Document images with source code
■ ■ ■ ■ ■

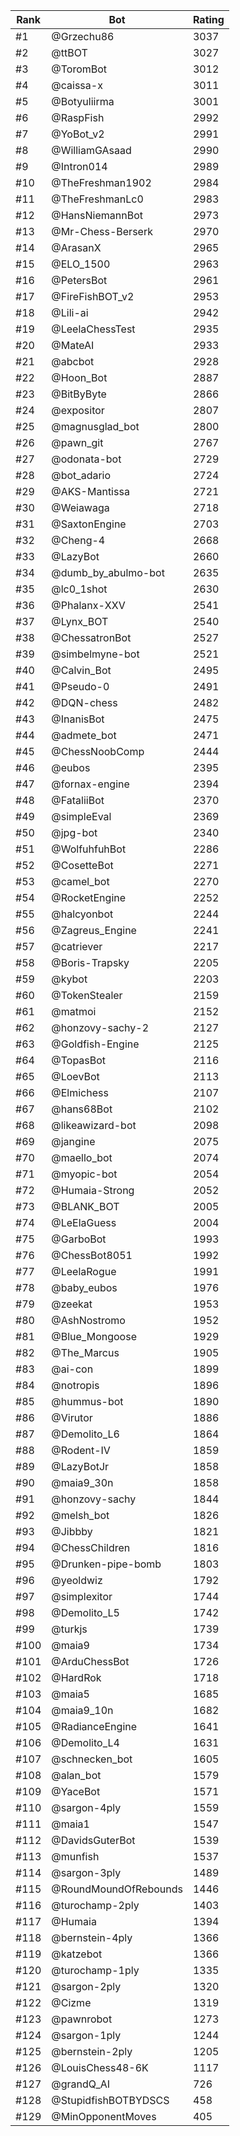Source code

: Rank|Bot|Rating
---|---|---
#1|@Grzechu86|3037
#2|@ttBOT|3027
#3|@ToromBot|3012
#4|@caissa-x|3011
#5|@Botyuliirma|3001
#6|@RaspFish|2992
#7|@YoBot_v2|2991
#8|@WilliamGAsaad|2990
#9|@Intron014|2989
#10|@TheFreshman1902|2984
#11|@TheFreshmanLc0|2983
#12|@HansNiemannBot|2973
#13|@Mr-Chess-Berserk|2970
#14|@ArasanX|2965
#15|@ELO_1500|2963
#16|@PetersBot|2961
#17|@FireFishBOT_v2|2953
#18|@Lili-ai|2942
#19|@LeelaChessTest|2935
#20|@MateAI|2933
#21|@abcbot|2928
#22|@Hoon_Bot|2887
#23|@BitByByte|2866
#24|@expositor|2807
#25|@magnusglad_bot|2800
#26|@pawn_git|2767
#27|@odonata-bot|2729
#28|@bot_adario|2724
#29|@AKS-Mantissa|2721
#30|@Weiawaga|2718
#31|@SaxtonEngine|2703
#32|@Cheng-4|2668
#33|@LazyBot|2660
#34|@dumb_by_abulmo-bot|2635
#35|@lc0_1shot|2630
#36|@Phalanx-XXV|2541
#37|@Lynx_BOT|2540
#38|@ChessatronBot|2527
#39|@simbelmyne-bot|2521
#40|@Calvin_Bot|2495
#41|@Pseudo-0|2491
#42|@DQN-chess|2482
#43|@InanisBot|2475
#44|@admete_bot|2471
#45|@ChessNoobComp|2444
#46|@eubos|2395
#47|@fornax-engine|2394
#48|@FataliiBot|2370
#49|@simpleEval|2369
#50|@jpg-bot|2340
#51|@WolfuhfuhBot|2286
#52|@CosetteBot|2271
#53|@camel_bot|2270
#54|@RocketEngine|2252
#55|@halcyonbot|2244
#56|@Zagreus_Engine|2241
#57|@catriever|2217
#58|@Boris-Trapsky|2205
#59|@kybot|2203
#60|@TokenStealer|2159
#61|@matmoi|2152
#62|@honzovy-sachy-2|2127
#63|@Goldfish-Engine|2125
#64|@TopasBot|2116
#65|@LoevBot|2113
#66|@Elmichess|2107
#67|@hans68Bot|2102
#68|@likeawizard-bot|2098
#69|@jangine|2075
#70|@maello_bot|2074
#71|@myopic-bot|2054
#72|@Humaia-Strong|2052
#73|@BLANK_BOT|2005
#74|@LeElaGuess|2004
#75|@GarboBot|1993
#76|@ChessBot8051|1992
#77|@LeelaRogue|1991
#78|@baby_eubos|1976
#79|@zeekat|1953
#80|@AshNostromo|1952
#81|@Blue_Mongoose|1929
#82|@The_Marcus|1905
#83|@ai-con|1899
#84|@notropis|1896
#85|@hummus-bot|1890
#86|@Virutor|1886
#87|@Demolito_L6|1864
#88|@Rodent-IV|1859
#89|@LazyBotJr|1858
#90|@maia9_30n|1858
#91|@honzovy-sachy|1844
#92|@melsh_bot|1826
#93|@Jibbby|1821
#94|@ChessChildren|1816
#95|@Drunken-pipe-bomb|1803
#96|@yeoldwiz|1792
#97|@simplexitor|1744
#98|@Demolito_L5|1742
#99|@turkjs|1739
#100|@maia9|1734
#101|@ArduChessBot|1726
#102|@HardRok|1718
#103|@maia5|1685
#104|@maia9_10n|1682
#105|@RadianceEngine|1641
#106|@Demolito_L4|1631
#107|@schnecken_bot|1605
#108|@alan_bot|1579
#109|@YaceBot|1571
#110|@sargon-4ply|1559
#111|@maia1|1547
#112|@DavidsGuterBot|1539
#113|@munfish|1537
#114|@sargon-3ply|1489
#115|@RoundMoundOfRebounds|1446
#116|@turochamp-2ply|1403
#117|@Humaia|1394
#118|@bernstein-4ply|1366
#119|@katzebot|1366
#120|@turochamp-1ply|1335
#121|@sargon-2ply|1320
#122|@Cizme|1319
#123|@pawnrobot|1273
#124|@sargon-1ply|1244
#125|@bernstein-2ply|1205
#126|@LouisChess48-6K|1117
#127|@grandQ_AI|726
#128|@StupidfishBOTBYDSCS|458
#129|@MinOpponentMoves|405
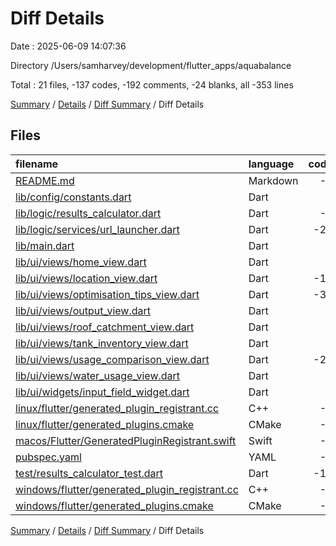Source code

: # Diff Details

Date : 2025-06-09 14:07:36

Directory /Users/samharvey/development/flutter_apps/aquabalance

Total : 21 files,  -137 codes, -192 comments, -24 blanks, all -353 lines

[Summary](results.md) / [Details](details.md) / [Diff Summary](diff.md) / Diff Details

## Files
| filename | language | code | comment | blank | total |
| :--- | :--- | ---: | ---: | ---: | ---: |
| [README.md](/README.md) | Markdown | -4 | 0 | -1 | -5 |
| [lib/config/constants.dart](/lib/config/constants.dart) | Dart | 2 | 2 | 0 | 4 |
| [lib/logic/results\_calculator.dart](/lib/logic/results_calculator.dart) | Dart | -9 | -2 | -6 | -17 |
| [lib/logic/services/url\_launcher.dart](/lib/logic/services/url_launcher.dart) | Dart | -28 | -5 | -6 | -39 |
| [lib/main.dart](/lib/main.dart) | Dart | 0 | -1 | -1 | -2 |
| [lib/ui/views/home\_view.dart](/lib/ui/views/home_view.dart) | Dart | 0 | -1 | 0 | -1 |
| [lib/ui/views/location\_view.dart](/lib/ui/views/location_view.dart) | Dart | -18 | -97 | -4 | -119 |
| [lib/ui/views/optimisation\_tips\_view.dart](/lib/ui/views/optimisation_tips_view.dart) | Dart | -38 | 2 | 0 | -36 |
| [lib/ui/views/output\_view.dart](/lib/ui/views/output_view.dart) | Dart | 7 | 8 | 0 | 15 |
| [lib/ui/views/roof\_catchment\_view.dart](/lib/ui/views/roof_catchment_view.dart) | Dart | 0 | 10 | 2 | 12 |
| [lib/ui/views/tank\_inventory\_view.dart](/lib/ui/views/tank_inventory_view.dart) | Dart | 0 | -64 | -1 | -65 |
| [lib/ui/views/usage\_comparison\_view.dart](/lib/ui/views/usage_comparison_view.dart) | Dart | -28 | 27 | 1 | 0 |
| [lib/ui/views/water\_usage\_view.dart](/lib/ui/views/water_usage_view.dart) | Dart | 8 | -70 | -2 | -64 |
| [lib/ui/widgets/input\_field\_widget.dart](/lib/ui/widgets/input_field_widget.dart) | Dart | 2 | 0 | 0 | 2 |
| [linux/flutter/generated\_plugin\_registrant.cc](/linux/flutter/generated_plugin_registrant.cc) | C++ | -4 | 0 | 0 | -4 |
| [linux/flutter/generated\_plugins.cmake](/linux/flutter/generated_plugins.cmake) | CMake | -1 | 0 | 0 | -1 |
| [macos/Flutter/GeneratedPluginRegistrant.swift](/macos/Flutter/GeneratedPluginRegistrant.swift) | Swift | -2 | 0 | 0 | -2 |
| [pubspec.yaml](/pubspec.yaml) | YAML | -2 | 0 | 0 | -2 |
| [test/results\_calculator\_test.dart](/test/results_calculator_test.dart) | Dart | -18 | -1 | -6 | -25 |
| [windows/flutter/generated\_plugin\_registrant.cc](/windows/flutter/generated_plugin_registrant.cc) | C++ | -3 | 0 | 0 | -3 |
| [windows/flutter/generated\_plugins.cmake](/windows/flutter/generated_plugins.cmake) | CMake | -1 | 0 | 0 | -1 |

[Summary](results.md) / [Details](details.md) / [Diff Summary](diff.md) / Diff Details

■ ■ ■ ■ ■

Check each line of the data above for the word "windows" and copy the ones where it is found.

| [windows/flutter/generated\_plugin\_registrant.cc](/windows/flutter/generated_plugin_registrant.cc) | C++ | -3 | 0 | 0 | -3 |
| [windows/flutter/generated\_plugins.cmake](/windows/flutter/generated_plugins.cmake) | CMake | -1 | 0 | 0 | -1 |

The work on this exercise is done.